▶ **Task**
Exact copy, no pictures: repeat the data that follows.

- - -

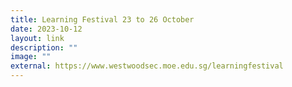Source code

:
 ```yaml
---
title: Learning Festival 23 to 26 October
date: 2023-10-12
layout: link
description: ""
image: ""
external: https://www.westwoodsec.moe.edu.sg/learningfestival
---
```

- - -

▶ **Exercise result**
Source code

:
 ```yaml
---
title: Learning Festival 23 to 26 October
date: 2023-10-12
layout: link
description: ""
image: ""
external: https://www.westwoodsec.moe.edu.sg/learningfestival
---
```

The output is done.